The one thing I don’t like about our offices is the bathrooms. I detest that there are no paper towels or air dryers for drying your hands, but rather those big, grody spools of cloth towels that you roll out like a mangy vertical conveyer belt. They remind me of the ’70s—when they should have been put to rest with polyester pantsuits—and make me feel so skeeved out that I want to wash my hands all over again.
I also hate that there are just two bathrooms, one for the men and one for the women. While I’m happy that men handily outnumber women in the office, the men will often use the ladies’ room. Yes, they’re marked—with those international symbols for “man” and “woman” that I needed to confirm when I first started to make sure everyone wasn’t laughing at me for using the men’s room. But this doesn’t deter the men. Nope, they’ll go into the women’s room, piss all over the floor, leave the seat up, leave the light on, and then barrel out of there like they were using a porta-potty at a Radiohead concert.

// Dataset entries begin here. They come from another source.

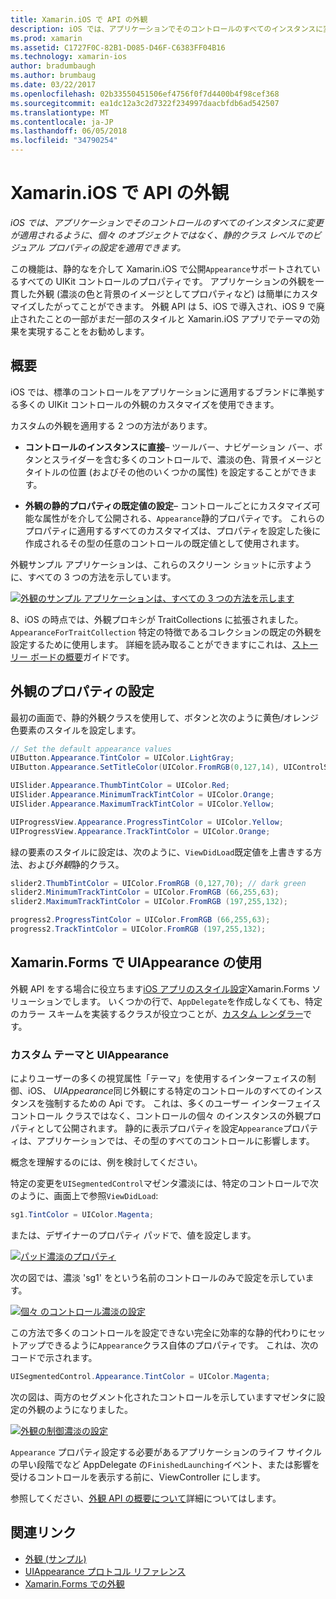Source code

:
 ```yaml
---
title: Xamarin.iOS で API の外観
description: iOS では、アプリケーションでそのコントロールのすべてのインスタンスに変更が適用されるように、個々 のオブジェクトではなく、静的クラス レベルでのビジュアル プロパティの設定を適用できます。
ms.prod: xamarin
ms.assetid: C1727F0C-82B1-D085-D46F-C6383FF04B16
ms.technology: xamarin-ios
author: bradumbaugh
ms.author: brumbaug
ms.date: 03/22/2017
ms.openlocfilehash: 02b33550451506ef4756f0f7d4400b4f98cef368
ms.sourcegitcommit: ea1dc12a3c2d7322f234997daacbfdb6ad542507
ms.translationtype: MT
ms.contentlocale: ja-JP
ms.lasthandoff: 06/05/2018
ms.locfileid: "34790254"
---
```

# <a name="appearance-api-in-xamarinios"></a>Xamarin.iOS で API の外観

_iOS では、アプリケーションでそのコントロールのすべてのインスタンスに変更が適用されるように、個々 のオブジェクトではなく、静的クラス レベルでのビジュアル プロパティの設定を適用できます。_

この機能は、静的なを介して Xamarin.iOS で公開`Appearance`サポートされているすべての UIKit コントロールのプロパティです。 アプリケーションの外観を一貫した外観 (濃淡の色と背景のイメージとしてプロパティなど) は簡単にカスタマイズしたがってことができます。 外観 API は 5、iOS で導入され、iOS 9 で廃止されたことの一部がまだ一部のスタイルと Xamarin.iOS アプリでテーマの効果を実現することをお勧めします。

## <a name="overview"></a>概要

iOS では、標準のコントロールをアプリケーションに適用するブランドに準拠する多くの UIKit コントロールの外観のカスタマイズを使用できます。

カスタムの外観を適用する 2 つの方法があります。

- **コントロールのインスタンスに直接**– ツールバー、ナビゲーション バー、ボタンとスライダーを含む多くのコントロールで、濃淡の色、背景イメージとタイトルの位置 (およびその他のいくつかの属性) を設定することができます。

- **外観の静的プロパティの既定値の設定**– コントロールごとにカスタマイズ可能な属性がを介して公開される、`Appearance`静的プロパティです。 これらのプロパティに適用するすべてのカスタマイズは、プロパティを設定した後に作成されるその型の任意のコントロールの既定値として使用されます。

外観サンプル アプリケーションは、これらのスクリーン ショットに示すように、すべての 3 つの方法を示しています。

 [![](introduction-to-the-appearance-api-images/appearance01.png "外観のサンプル アプリケーションは、すべての 3 つの方法を示します")](introduction-to-the-appearance-api-images/appearance01.png#lightbox)

8、iOS の時点では、外観プロキシが TraitCollections に拡張されました。
 `AppearanceForTraitCollection` 特定の特徴であるコレクションの既定の外観を設定するために使用します。 詳細を読み取ることができますにこれは、[ストーリー ボードの概要](~/ios/user-interface/storyboards/unified-storyboards.md)ガイドです。


## <a name="setting-appearance-properties"></a>外観のプロパティの設定

最初の画面で、静的外観クラスを使用して、ボタンと次のように黄色/オレンジ色要素のスタイルを設定します。

```csharp
// Set the default appearance values
UIButton.Appearance.TintColor = UIColor.LightGray;
UIButton.Appearance.SetTitleColor(UIColor.FromRGB(0,127,14), UIControlState.Normal);

UISlider.Appearance.ThumbTintColor = UIColor.Red;
UISlider.Appearance.MinimumTrackTintColor = UIColor.Orange;
UISlider.Appearance.MaximumTrackTintColor = UIColor.Yellow;

UIProgressView.Appearance.ProgressTintColor = UIColor.Yellow;
UIProgressView.Appearance.TrackTintColor = UIColor.Orange;
```

緑の要素のスタイルに設定は、次のように、`ViewDidLoad`既定値を上書きする方法、および*外観*静的クラス。

```csharp
slider2.ThumbTintColor = UIColor.FromRGB (0,127,70); // dark green
slider2.MinimumTrackTintColor = UIColor.FromRGB (66,255,63);
slider2.MaximumTrackTintColor = UIColor.FromRGB (197,255,132);
```

```csharp
progress2.ProgressTintColor = UIColor.FromRGB (66,255,63);
progress2.TrackTintColor = UIColor.FromRGB (197,255,132);
```

## <a name="using-uiappearance-in-xamarinforms"></a>Xamarin.Forms で UIAppearance の使用

外観 API をする場合に役立ちます[iOS アプリのスタイル設定](~/xamarin-forms/platform/ios/theme.md#uiappearance)Xamarin.Forms ソリューションでします。 いくつかの行で、`AppDelegate`を作成しなくても、特定のカラー スキームを実装するクラスが役立つことが、[カスタム レンダラー](~/xamarin-forms/app-fundamentals/custom-renderer/index.md)です。


### <a name="custom-themes-and-uiappearance"></a>カスタム テーマと UIAppearance

によりユーザーの多くの視覚属性「テーマ」を使用するインターフェイスの制御、iOS、 *UIAppearance*同じ外観にする特定のコントロールのすべてのインスタンスを強制するための Api です。 これは、多くのユーザー インターフェイス コントロール クラスではなく、コントロールの個々 のインスタンスの外観プロパティとして公開されます。 静的に表示プロパティを設定`Appearance`プロパティは、アプリケーションでは、その型のすべてのコントロールに影響します。

概念を理解するのには、例を検討してください。

特定の変更を`UISegmentedControl`マゼンタ濃淡には、特定のコントロールで次のように、画面上で参照`ViewDidLoad`:

```csharp
sg1.TintColor = UIColor.Magenta;
```

または、デザイナーのプロパティ パッドで、値を設定します。 

[![](introduction-to-the-appearance-api-images/propertiespadtint.png "パッド濃淡のプロパティ")](introduction-to-the-appearance-api-images/propertiespadtint.png#lightbox)

次の図では、濃淡 'sg1' をという名前のコントロールのみで設定を示しています。

 [![](introduction-to-the-appearance-api-images/image53.png "個々 のコントロール濃淡の設定")](introduction-to-the-appearance-api-images/image53.png#lightbox)

この方法で多くのコントロールを設定できない完全に効率的な静的代わりにセットアップできるように`Appearance`クラス自体のプロパティです。 これは、次のコードで示されます。

```csharp
UISegmentedControl.Appearance.TintColor = UIColor.Magenta;
```

次の図は、両方のセグメント化されたコントロールを示していますマゼンタに設定の外観のようになりました。

 [![](introduction-to-the-appearance-api-images/image54.png "外観の制御濃淡の設定")](introduction-to-the-appearance-api-images/image54.png#lightbox)

`Appearance` プロパティ設定する必要があるアプリケーションのライフ サイクルの早い段階でなど AppDelegate の`FinishedLaunching`イベント、または影響を受けるコントロールを表示する前に、ViewController にします。


参照してください、[外観 API の概要について](~/ios/user-interface/ios-ui/introduction-to-the-appearance-api.md)詳細についてはします。


## <a name="related-links"></a>関連リンク

- [外観 (サンプル)](https://developer.xamarin.com/samples/monotouch/IntroToAppearance/)
- [UIAppearance プロトコル リファレンス](https://developer.apple.com/library/ios/documentation/UIKit/Reference/UIAppearance_Protocol/)
- [Xamarin.Forms での外観](~/xamarin-forms/platform/ios/theme.md#uiappearance)
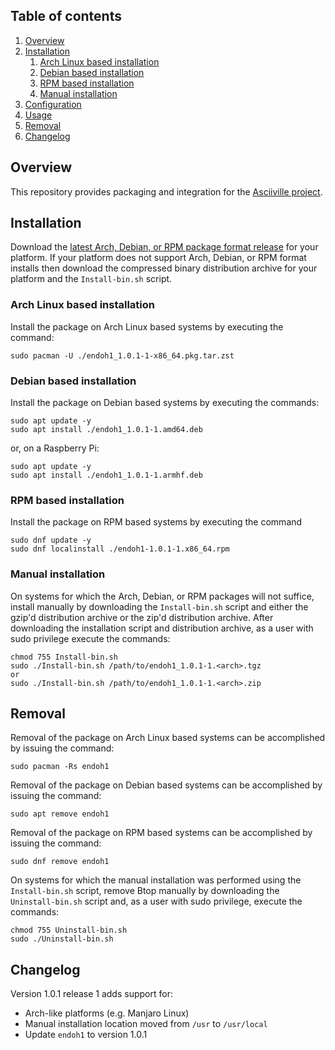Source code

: ## Table of contents

1. [Overview](#overview)
1. [Installation](#installation)
    1. [Arch Linux based installation](#arch-linux-based-installation)
    1. [Debian based installation](#debian-based-installation)
    1. [RPM based installation](#rpm-based-installation)
    1. [Manual installation](#manual-installation)
1. [Configuration](#configuration)
1. [Usage](#usage)
1. [Removal](#removal)
1. [Changelog](#changelog)

## Overview

This repository provides packaging and integration for the [Asciiville project](https://github.com/doctorfree/Asciiville#readme).

## Installation

Download the [latest Arch, Debian, or RPM package format release](https://github.com/doctorfree/endoh1/releases) for your platform. If your platform does not support Arch, Debian, or RPM format installs then download the compressed binary distribution archive for your platform and the `Install-bin.sh` script.

### Arch Linux based installation

Install the package on Arch Linux based systems by executing the command:

```shell
sudo pacman -U ./endoh1_1.0.1-1-x86_64.pkg.tar.zst
```

### Debian based installation

Install the package on Debian based systems by executing the commands:

```shell
sudo apt update -y
sudo apt install ./endoh1_1.0.1-1.amd64.deb
```

or, on a Raspberry Pi:

```shell
sudo apt update -y
sudo apt install ./endoh1_1.0.1-1.armhf.deb
```

### RPM based installation

Install the package on RPM based systems by executing the command
```shell
sudo dnf update -y
sudo dnf localinstall ./endoh1-1.0.1-1.x86_64.rpm
```

### Manual installation

On systems for which the Arch, Debian, or RPM packages will not suffice, install manually by downloading the `Install-bin.sh` script and either the gzip'd distribution archive or the zip'd distribution archive.  After downloading the installation script and distribution archive, as a user with sudo privilege execute the commands:

```shell
chmod 755 Install-bin.sh
sudo ./Install-bin.sh /path/to/endoh1_1.0.1-1.<arch>.tgz
or
sudo ./Install-bin.sh /path/to/endoh1_1.0.1-1.<arch>.zip
```

## Removal

Removal of the package on Arch Linux based systems can be accomplished by issuing the command:

```shell
sudo pacman -Rs endoh1
```

Removal of the package on Debian based systems can be accomplished by issuing the command:

```shell
sudo apt remove endoh1
```

Removal of the package on RPM based systems can be accomplished by issuing the command:

```shell
sudo dnf remove endoh1
```

On systems for which the manual installation was performed using the `Install-bin.sh` script, remove Btop manually by downloading the `Uninstall-bin.sh` script and, as a user with sudo privilege, execute the commands:

```shell
chmod 755 Uninstall-bin.sh
sudo ./Uninstall-bin.sh
```

## Changelog

Version 1.0.1 release 1 adds support for:

* Arch-like platforms (e.g. Manjaro Linux)
* Manual installation location moved from `/usr` to `/usr/local`
* Update `endoh1` to version 1.0.1


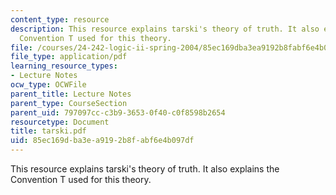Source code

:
 ```yaml
---
content_type: resource
description: This resource explains tarski's theory of truth. It also explains the
  Convention T used for this theory.
file: /courses/24-242-logic-ii-spring-2004/85ec169dba3ea9192b8fabf6e4b097df_tarski.pdf
file_type: application/pdf
learning_resource_types:
- Lecture Notes
ocw_type: OCWFile
parent_title: Lecture Notes
parent_type: CourseSection
parent_uid: 797097cc-c3b9-3653-0f40-c0f8598b2654
resourcetype: Document
title: tarski.pdf
uid: 85ec169d-ba3e-a919-2b8f-abf6e4b097df
---
```

This resource explains tarski's theory of truth. It also explains the Convention T used for this theory.

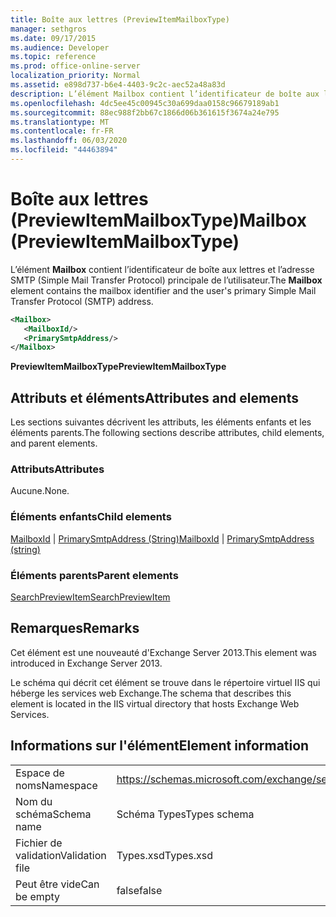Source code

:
 ```yaml
---
title: Boîte aux lettres (PreviewItemMailboxType)
manager: sethgros
ms.date: 09/17/2015
ms.audience: Developer
ms.topic: reference
ms.prod: office-online-server
localization_priority: Normal
ms.assetid: e898d737-b6e4-4403-9c2c-aec52a48a83d
description: L’élément Mailbox contient l’identificateur de boîte aux lettres et l’adresse SMTP (Simple Mail Transfer Protocol) principale de l’utilisateur.
ms.openlocfilehash: 4dc5ee45c00945c30a699daa0158c96679189ab1
ms.sourcegitcommit: 88ec988f2bb67c1866d06b361615f3674a24e795
ms.translationtype: MT
ms.contentlocale: fr-FR
ms.lasthandoff: 06/03/2020
ms.locfileid: "44463894"
---
```

# <a name="mailbox-previewitemmailboxtype"></a><span data-ttu-id="96766-103">Boîte aux lettres (PreviewItemMailboxType)</span><span class="sxs-lookup"><span data-stu-id="96766-103">Mailbox (PreviewItemMailboxType)</span></span>

<span data-ttu-id="96766-104">L’élément **Mailbox** contient l’identificateur de boîte aux lettres et l’adresse SMTP (Simple Mail Transfer Protocol) principale de l’utilisateur.</span><span class="sxs-lookup"><span data-stu-id="96766-104">The **Mailbox** element contains the mailbox identifier and the user's primary Simple Mail Transfer Protocol (SMTP) address.</span></span> 
  
```XML
<Mailbox>
   <MailboxId/>
   <PrimarySmtpAddress/>
</Mailbox>
```

<span data-ttu-id="96766-105">**PreviewItemMailboxType**</span><span class="sxs-lookup"><span data-stu-id="96766-105">**PreviewItemMailboxType**</span></span>

## <a name="attributes-and-elements"></a><span data-ttu-id="96766-106">Attributs et éléments</span><span class="sxs-lookup"><span data-stu-id="96766-106">Attributes and elements</span></span>

<span data-ttu-id="96766-107">Les sections suivantes décrivent les attributs, les éléments enfants et les éléments parents.</span><span class="sxs-lookup"><span data-stu-id="96766-107">The following sections describe attributes, child elements, and parent elements.</span></span>
  
### <a name="attributes"></a><span data-ttu-id="96766-108">Attributs</span><span class="sxs-lookup"><span data-stu-id="96766-108">Attributes</span></span>

<span data-ttu-id="96766-109">Aucune.</span><span class="sxs-lookup"><span data-stu-id="96766-109">None.</span></span>
  
### <a name="child-elements"></a><span data-ttu-id="96766-110">Éléments enfants</span><span class="sxs-lookup"><span data-stu-id="96766-110">Child elements</span></span>

<span data-ttu-id="96766-111">[MailboxId](mailboxid.md)  |  [PrimarySmtpAddress (String)](primarysmtpaddress-string.md)</span><span class="sxs-lookup"><span data-stu-id="96766-111">[MailboxId](mailboxid.md) | [PrimarySmtpAddress (string)](primarysmtpaddress-string.md)</span></span>
  
### <a name="parent-elements"></a><span data-ttu-id="96766-112">Éléments parents</span><span class="sxs-lookup"><span data-stu-id="96766-112">Parent elements</span></span>

[<span data-ttu-id="96766-113">SearchPreviewItem</span><span class="sxs-lookup"><span data-stu-id="96766-113">SearchPreviewItem</span></span>](searchpreviewitem.md)
  
## <a name="remarks"></a><span data-ttu-id="96766-114">Remarques</span><span class="sxs-lookup"><span data-stu-id="96766-114">Remarks</span></span>

<span data-ttu-id="96766-115">Cet élément est une nouveauté d'Exchange Server 2013.</span><span class="sxs-lookup"><span data-stu-id="96766-115">This element was introduced in Exchange Server 2013.</span></span>
  
<span data-ttu-id="96766-116">Le schéma qui décrit cet élément se trouve dans le répertoire virtuel IIS qui héberge les services web Exchange.</span><span class="sxs-lookup"><span data-stu-id="96766-116">The schema that describes this element is located in the IIS virtual directory that hosts Exchange Web Services.</span></span>
  
## <a name="element-information"></a><span data-ttu-id="96766-117">Informations sur l'élément</span><span class="sxs-lookup"><span data-stu-id="96766-117">Element information</span></span>

|||
|:-----|:-----|
|<span data-ttu-id="96766-118">Espace de noms</span><span class="sxs-lookup"><span data-stu-id="96766-118">Namespace</span></span>  <br/> |https://schemas.microsoft.com/exchange/services/2006/types  <br/> |
|<span data-ttu-id="96766-119">Nom du schéma</span><span class="sxs-lookup"><span data-stu-id="96766-119">Schema name</span></span>  <br/> |<span data-ttu-id="96766-120">Schéma Types</span><span class="sxs-lookup"><span data-stu-id="96766-120">Types schema</span></span>  <br/> |
|<span data-ttu-id="96766-121">Fichier de validation</span><span class="sxs-lookup"><span data-stu-id="96766-121">Validation file</span></span>  <br/> |<span data-ttu-id="96766-122">Types.xsd</span><span class="sxs-lookup"><span data-stu-id="96766-122">Types.xsd</span></span>  <br/> |
|<span data-ttu-id="96766-123">Peut être vide</span><span class="sxs-lookup"><span data-stu-id="96766-123">Can be empty</span></span>  <br/> |<span data-ttu-id="96766-124">false</span><span class="sxs-lookup"><span data-stu-id="96766-124">false</span></span>  <br/> |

Sometimes they even drop their babies off at the pool.
Now, as far as I’m concerned going number two is something that should be done in the privacy of your own home. Unless something you ate for lunch doesn’t agree with you. Maybe I’m being prissy, but I think it’s a courtesy to your fellow colleagues not to pollute the shared bathroom. To each their own, but c’mon.
This morning, I needed to wash my water glass but both bathroom doors for the ladies’ room were closed (there is one outer door, and another floor-to-ceiling stall door). I knew some dude was in there, taking a dump, I just knew it. So I sat outside and waited. Sure enough, after a few minutes, some guy who I had never seen before came out, quickly averted his gaze, and hurried by. God, it stank. Disgusting. Then I saw this guy being lead into a meeting. So not only did he take the liberty of taking a crap in the ladies’ room, but he’s not even an employee. Can you imagine going to an office for an appointment and doing your business in the bathroom before you’ve done proper business in the conference room?? How could he not be horrified? Gawd.